Kitap her şeyden önce farklı çizimleri ve renkleriyle dikkatini çekti Selin’in. Kitaptaki insanlar siyahi yani Afrikalı. Bilhassa kadınlar ve kıyafetleri, Brüksel’de sık sık rastladığım ve kıyafetlerinin renklerine, ahengine hayran olduğum Kongolu, Senegalli kadınları hatırlattı bana. Kitapta kullanılan renkler, karakterler kısacası her şey çok farklıydı ve Selin kitabı ilk kez okumamdan sonra bir süre tek kelime bile etmeden sadece resimlerine bakıp inceledi. Özellikle Çikolata’nın arkadaşı Çitlembik’e kitap seçmeye çalıştığı sayfada çok yakın plan ve sadece gözleriyle kafası çizilmiş siyahi kadına uzuuun uzun baktı ve “yüzü neede anne?” diye sordu. Kitaba alıştıktan sonra yine aynı şey oldu ve kitap defalarca okundu. Çok çok sevdi kitabı ve “anne bu deiişik bir tipak” dedi.

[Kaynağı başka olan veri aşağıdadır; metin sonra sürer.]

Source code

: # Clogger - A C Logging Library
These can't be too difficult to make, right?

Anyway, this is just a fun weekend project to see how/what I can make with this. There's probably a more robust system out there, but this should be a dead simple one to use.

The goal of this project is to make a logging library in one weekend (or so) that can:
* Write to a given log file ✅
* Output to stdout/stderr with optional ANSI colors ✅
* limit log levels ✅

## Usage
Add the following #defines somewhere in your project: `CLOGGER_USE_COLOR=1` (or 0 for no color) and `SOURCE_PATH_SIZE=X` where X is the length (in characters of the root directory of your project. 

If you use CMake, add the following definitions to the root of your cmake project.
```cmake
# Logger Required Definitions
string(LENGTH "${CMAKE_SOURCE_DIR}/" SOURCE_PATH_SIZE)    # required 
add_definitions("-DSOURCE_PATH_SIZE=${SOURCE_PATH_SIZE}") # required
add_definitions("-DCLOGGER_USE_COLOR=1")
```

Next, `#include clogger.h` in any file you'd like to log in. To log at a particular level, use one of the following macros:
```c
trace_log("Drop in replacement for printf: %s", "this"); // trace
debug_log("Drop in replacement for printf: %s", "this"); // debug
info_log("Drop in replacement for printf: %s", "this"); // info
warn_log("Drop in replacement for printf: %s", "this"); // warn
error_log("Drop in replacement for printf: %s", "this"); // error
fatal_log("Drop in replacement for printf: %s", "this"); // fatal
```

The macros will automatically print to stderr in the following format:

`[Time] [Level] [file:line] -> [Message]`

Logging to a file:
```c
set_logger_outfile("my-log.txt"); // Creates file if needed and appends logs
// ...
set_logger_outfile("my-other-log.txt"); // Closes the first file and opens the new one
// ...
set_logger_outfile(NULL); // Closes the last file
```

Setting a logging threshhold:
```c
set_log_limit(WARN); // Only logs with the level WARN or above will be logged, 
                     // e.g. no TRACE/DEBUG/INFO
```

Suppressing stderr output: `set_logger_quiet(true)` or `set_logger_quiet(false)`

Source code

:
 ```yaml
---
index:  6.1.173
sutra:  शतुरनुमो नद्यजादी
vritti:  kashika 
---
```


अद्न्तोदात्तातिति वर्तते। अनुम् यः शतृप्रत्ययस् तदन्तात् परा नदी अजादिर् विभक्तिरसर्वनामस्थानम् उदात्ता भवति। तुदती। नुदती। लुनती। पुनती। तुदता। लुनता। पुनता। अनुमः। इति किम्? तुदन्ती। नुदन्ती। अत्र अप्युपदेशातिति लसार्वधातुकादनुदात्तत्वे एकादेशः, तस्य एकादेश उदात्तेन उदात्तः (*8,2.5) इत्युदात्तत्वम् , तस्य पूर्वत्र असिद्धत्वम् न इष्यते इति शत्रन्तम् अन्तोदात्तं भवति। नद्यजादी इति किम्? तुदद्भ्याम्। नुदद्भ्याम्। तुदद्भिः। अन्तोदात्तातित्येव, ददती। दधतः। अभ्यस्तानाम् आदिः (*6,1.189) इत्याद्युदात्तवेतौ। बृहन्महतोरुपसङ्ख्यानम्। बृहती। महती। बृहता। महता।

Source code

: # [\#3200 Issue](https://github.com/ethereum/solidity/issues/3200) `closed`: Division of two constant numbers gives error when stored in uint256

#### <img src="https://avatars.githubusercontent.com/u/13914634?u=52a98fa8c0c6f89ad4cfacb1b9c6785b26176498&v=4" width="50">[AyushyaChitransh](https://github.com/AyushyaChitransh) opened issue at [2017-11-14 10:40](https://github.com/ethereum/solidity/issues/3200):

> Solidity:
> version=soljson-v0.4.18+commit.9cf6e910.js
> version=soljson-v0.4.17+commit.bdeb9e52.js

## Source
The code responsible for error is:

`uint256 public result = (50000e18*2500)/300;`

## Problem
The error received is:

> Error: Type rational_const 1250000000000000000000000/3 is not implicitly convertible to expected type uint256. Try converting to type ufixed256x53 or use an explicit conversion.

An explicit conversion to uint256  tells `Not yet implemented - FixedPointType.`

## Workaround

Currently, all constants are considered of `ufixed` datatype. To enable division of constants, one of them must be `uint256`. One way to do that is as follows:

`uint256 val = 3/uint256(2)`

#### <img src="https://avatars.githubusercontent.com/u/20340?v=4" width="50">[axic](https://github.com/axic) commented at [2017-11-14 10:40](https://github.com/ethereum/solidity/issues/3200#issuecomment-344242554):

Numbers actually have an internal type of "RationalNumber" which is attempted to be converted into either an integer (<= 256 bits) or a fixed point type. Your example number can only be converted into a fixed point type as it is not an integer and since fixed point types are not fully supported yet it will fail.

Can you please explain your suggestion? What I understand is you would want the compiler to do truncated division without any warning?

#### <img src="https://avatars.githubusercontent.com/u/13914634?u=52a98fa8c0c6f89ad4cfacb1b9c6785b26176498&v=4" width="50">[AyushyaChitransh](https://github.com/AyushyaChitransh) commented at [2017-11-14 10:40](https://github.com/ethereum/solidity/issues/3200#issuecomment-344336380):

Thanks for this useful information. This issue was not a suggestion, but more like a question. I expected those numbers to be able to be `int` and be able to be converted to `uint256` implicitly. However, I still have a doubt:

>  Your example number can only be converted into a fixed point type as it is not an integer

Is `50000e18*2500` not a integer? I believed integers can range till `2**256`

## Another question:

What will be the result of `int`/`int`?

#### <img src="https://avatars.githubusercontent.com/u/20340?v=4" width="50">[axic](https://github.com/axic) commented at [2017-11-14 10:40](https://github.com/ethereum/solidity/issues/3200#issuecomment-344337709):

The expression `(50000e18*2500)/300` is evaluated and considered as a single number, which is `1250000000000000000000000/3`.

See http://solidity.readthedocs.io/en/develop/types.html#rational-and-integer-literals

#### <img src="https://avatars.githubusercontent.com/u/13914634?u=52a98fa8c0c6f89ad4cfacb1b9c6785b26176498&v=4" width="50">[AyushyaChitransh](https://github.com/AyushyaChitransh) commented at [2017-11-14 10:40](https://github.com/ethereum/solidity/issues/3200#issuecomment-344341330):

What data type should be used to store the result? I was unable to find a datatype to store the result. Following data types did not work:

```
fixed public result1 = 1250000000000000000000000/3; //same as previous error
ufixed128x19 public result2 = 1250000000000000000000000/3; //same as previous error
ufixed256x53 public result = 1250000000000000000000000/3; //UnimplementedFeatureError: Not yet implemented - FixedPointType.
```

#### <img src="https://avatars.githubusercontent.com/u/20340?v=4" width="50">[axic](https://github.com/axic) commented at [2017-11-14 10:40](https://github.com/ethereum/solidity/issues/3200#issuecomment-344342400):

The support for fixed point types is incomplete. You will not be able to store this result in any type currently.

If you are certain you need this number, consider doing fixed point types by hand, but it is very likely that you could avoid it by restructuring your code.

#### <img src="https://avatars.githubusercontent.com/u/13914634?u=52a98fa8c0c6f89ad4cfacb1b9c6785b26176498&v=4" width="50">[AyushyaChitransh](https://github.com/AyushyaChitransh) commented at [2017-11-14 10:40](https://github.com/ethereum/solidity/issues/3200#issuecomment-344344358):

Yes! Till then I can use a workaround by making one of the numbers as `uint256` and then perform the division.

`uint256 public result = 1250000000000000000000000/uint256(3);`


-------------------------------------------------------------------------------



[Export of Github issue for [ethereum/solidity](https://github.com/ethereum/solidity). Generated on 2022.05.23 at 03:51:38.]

O anda fark ettim ki çocuklarımız da bizim gibi batı kaynaklı kitapları okuyarak ve bu kitaplarda sadece beyaz insanlar görerek büyüyorlar, hadi en fazla çekik gözlü karakterler görüyorlar. Tümüyle beyazlardan oluşan bir kitapta bir tane siyahi veya uzakdoğulu karakter olunca kitaba bir hoşluk katılmış oluyor ve genellikle bu kitaplarda ayrımcılığın kötü bir şey olduğu anlatılıyor ama bu da bir çeşit ayrımcılık sanki. Çünkü bir dolu beyaz çocuğun arasında numunelik bir siyahi veya uzakdoğulu çocuk, tam da bu ayrımcı ve hatta ırkçı algıyı güçlendirici nitelikte. Acaba daha çocuklarımız küçükken bu tarz kitaplarla algıda bir seçicilik mi yaratıyoruz? Onların ayrımcılıkla ilgili hiç bir fikri yokken bu kitaplarla gözlerine mi sokuyoruz? Bunu aşmanın yolu Çikolata gibi kitapların çoğalmasını talep etmek sanırım. Bilhassa bu ülkede annelerin en çok bu tarz kitaplara ihtiyaç duyduğunu düşünüyorum ve buradan Türkiyeli çocuk kitabı yazar ve çizerlerinden, eserlerinde arap, roman, kürt, laz, çerkez, ermeni, rum, yahudi, süryani çocuklarını ve kültürlerini anlatan temalara yer vermelerini istiyor daha doğrusu talep ediyorum.